Using a helmet-mounted camera and software linked to to a guide vest, the team's efforts lets wearers "see" their surroundings through tactile feedback.
"There are many limitations to canes for the visually impaired, from low hanging branches to large objects," says Gerard Medioni in a USC press release. Medioni is professor in the Institute for Robotics and Intelligent Systems at USC Viterbi.
"We wanted to build an effective system that would provide new opportunities for the visually impaired," he says.
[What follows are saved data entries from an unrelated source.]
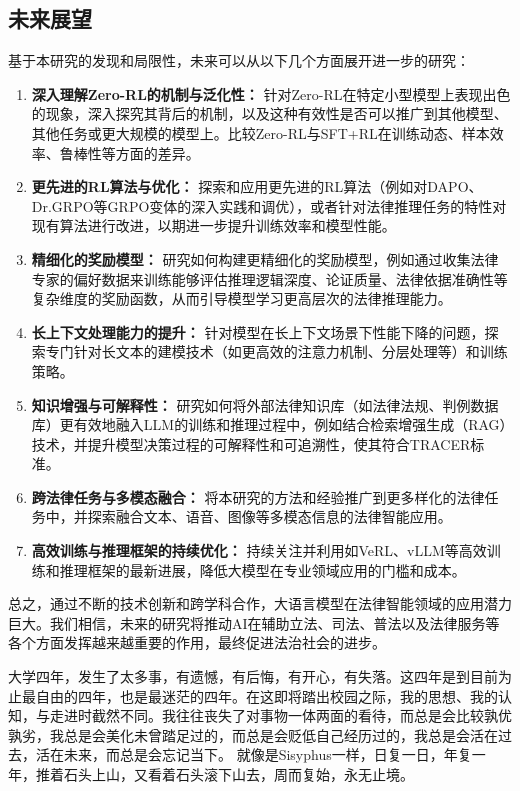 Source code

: \documentclass{pkuthesis}
\begin{document}
\subsection{未来展望}
基于本研究的发现和局限性，未来可以从以下几个方面展开进一步的研究：
\begin{enumerate}
    \item \textbf{深入理解Zero-RL的机制与泛化性：} 针对Zero-RL在特定小型模型上表现出色的现象，深入探究其背后的机制，以及这种有效性是否可以推广到其他模型、其他任务或更大规模的模型上。比较Zero-RL与SFT+RL在训练动态、样本效率、鲁棒性等方面的差异。
    \item \textbf{更先进的RL算法与优化：} 探索和应用更先进的RL算法（例如对DAPO、Dr.GRPO等GRPO变体的深入实践和调优），或者针对法律推理任务的特性对现有算法进行改进，以期进一步提升训练效率和模型性能。
    \item \textbf{精细化的奖励模型：} 研究如何构建更精细化的奖励模型，例如通过收集法律专家的偏好数据来训练能够评估推理逻辑深度、论证质量、法律依据准确性等复杂维度的奖励函数，从而引导模型学习更高层次的法律推理能力。
    \item \textbf{长上下文处理能力的提升：} 针对模型在长上下文场景下性能下降的问题，探索专门针对长文本的建模技术（如更高效的注意力机制、分层处理等）和训练策略。
    \item \textbf{知识增强与可解释性：} 研究如何将外部法律知识库（如法律法规、判例数据库）更有效地融入LLM的训练和推理过程中，例如结合检索增强生成（RAG）技术，并提升模型决策过程的可解释性和可追溯性，使其符合TRACER标准。
    \item \textbf{跨法律任务与多模态融合：} 将本研究的方法和经验推广到更多样化的法律任务中，并探索融合文本、语音、图像等多模态信息的法律智能应用。
    \item \textbf{高效训练与推理框架的持续优化：} 持续关注并利用如VeRL、vLLM等高效训练和推理框架的最新进展，降低大模型在专业领域应用的门槛和成本。
\end{enumerate}
总之，通过不断的技术创新和跨学科合作，大语言模型在法律智能领域的应用潜力巨大。我们相信，未来的研究将推动AI在辅助立法、司法、普法以及法律服务等各个方面发挥越来越重要的作用，最终促进法治社会的进步。

\printbibliography

\Acknowledgments

大学四年，发生了太多事，有遗憾，有后悔，有开心，有失落。这四年是到目前为止最自由的四年，也是最迷茫的四年。在这即将踏出校园之际，我的思想、我的认知，与走进时截然不同。我往往丧失了对事物一体两面的看待，而总是会比较孰优孰劣，我总是会美化未曾踏足过的，而总是会贬低自己经历过的，我总是会活在过去，活在未来，而总是会忘记当下。
就像是Sisyphus一样，日复一日，年复一年，推着石头上山，又看着石头滚下山去，周而复始，永无止境。
\end{document}
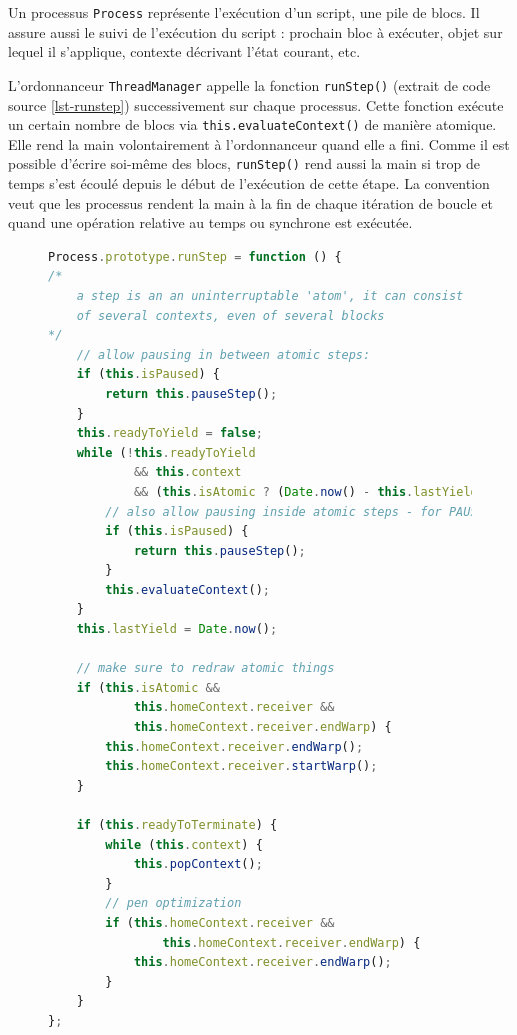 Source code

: Un processus \texttt{Process} représente l'exécution d'un \gls{script}, une pile de \glspl{bloc}. Il assure aussi le suivi de l'exécution du \gls{script} : prochain \gls{bloc} à exécuter, objet sur lequel il s'applique, contexte décrivant l'état courant, etc.

L'ordonnanceur \texttt{ThreadManager} appelle la fonction \texttt{runStep()} (extrait de code source \ref{lst-runstep}) successivement sur chaque processus. Cette fonction exécute un certain nombre de \glspl{bloc} via \texttt{this.evaluateContext()} de manière atomique. Elle rend la main volontairement à l'ordonnanceur quand elle a fini. Comme il est possible d'écrire soi-même des \glspl{bloc}, \texttt{runStep()} rend aussi la main si trop de temps s'est écoulé depuis le début de l'exécution de cette étape. La convention veut que les processus rendent la main à la fin de chaque itération de boucle et quand une opération relative au temps ou synchrone est exécutée.
\begin{figure}
\begin{lstlisting}[caption={Fonction \texttt{runStep()} de \texttt{Process}},label=lst-runstep,language=JavaScript]
Process.prototype.runStep = function () {
/*
    a step is an an uninterruptable 'atom', it can consist
    of several contexts, even of several blocks
*/
    // allow pausing in between atomic steps:
    if (this.isPaused) {
        return this.pauseStep();
    }
    this.readyToYield = false;
    while (!this.readyToYield
            && this.context
            && (this.isAtomic ? (Date.now() - this.lastYield < this.timeout) : true) ) {
        // also allow pausing inside atomic steps - for PAUSE block primitive:
        if (this.isPaused) {
            return this.pauseStep();
        }
        this.evaluateContext();
    }
    this.lastYield = Date.now();

    // make sure to redraw atomic things
    if (this.isAtomic &&
            this.homeContext.receiver &&
            this.homeContext.receiver.endWarp) {
        this.homeContext.receiver.endWarp();
        this.homeContext.receiver.startWarp();
    }

    if (this.readyToTerminate) {
        while (this.context) {
            this.popContext();
        }
        // pen optimization
        if (this.homeContext.receiver &&
                this.homeContext.receiver.endWarp) {
            this.homeContext.receiver.endWarp();
        }
    }
};
\end{lstlisting}
\end{figure}


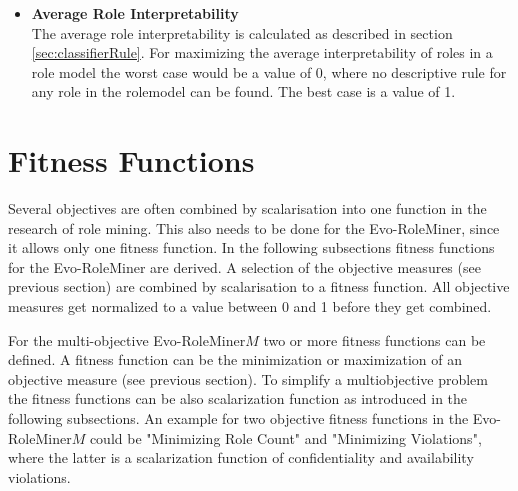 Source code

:     \begin{itemize}
    	\item \textbf{Average Role Interpretability}\\
    	The average role interpretability is calculated as described in section \ref{sec:classifierRule}.
    	For maximizing the average interpretability of roles in a role model the worst case would be a value of 0, where no descriptive rule for any role in the rolemodel can be found. The best case is a value of 1.
    \end{itemize}
        
    \section{Fitness Functions}        
    Several objectives are often combined by scalarisation into one function in the research of role mining. This also needs to be done for the Evo-RoleMiner, since it allows only one fitness function. In the following subsections fitness functions for the Evo-RoleMiner are derived. A selection of the objective measures (see previous section) are combined by scalarisation to a fitness function. All objective measures get normalized to a value between 0 and 1 before they get combined.
    
    For the multi-objective Evo-RoleMiner$M$ two or more fitness functions can be defined. A fitness function can be the minimization or maximization of an objective measure (see previous section). To simplify a multiobjective problem the fitness functions can be also scalarization function as introduced in the following subsections. An example for two objective fitness functions in the Evo-RoleMiner$M$ could be "Minimizing Role Count" and "Minimizing Violations", where the latter is a scalarization function of confidentiality and availability violations.
        
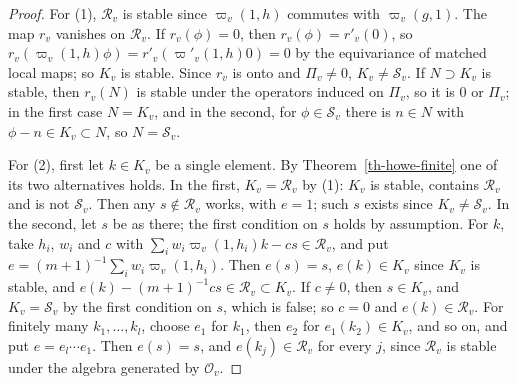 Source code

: \begin{proof}
For (1), $\mathcal R_v$ is stable since $\varpi_v(1,h)$ commutes with
$\varpi_v(g,1)$. The map $r_v$ vanishes on $\mathcal R_v$. If $r_v(\phi)=0$,
then $r_v(\phi)=r'_v(0)$, so
$r_v(\varpi_v(1,h)\phi)=r'_v(\varpi'_v(1,h)0)=0$ by the equivariance of
matched local maps; so $K_v$ is stable. Since $r_v$ is onto and
$\Pi_v\neq0$, $K_v\neq\mathcal S_v$. If $N\supset K_v$ is stable, then
$r_v(N)$ is stable under the operators induced on $\Pi_v$, so it is $0$ or
$\Pi_v$; in the first case $N=K_v$, and in the second, for $\phi\in\mathcal
S_v$ there is $n\in N$ with $\phi-n\in K_v\subset N$, so $N=\mathcal S_v$.

For (2), first let $k\in K_v$ be a single element. By
Theorem~\ref{th-howe-finite} one of its two alternatives holds. In the first,
$K_v=\mathcal R_v$ by (1): $K_v$ is stable, contains $\mathcal R_v$ and is
not $\mathcal S_v$. Then any $s\notin\mathcal R_v$ works, with $e=1$; such
$s$ exists since $K_v\neq\mathcal S_v$. In the second, let $s$ be as there;
the first condition on $s$ holds by assumption. For $k$, take $h_i$, $w_i$
and $c$ with $\sum_iw_i\varpi_v(1,h_i)k-cs\in\mathcal R_v$, and put
$e=(m+1)^{-1}\sum_iw_i\varpi_v(1,h_i)$. Then $e(s)=s$, $e(k)\in K_v$ since
$K_v$ is stable, and $e(k)-(m+1)^{-1}cs\in\mathcal R_v\subset K_v$. If
$c\neq0$, then $s\in K_v$, and $K_v=\mathcal S_v$ by the first condition on
$s$, which is false; so $c=0$ and $e(k)\in\mathcal R_v$. For finitely many
$k_1,\ldots,k_l$, choose $e_1$ for $k_1$, then $e_2$ for $e_1(k_2)\in K_v$,
and so on, and put $e=e_l\cdots e_1$. Then $e(s)=s$, and $e(k_j)\in\mathcal
R_v$ for every $j$, since $\mathcal R_v$ is stable under the algebra
generated by $\mathcal O_v$.
\end{proof}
Developed by Medioni and his colleagues, the system's helmet-mounted binocular camera captures images that are wirelessly sent to a computer where Simultaneous Localization and Mapping (SLAM) software builds a 3-D map of the environment. To identify a safe path around obstacles, route information is relayed to wearers of a guide vest.
Four small motors built into the shoulder and waist of the vest produce vibrations to safely steers users away from potential hazards. For example, a vibration on the right shoulder indicates an object on the upper right, such as a low tree branch. A vibration on the left waistline, for example, might indicate a park bench.
The USC team tested their prototype on visually impaired subjects at the Braille Institute and received positive feedback. They're currently looking to replace the bulky, helmet-mounted camera with a micro-camera that could potentially attach to glasses. The team is aiming to have a new system in place by the end of 2011.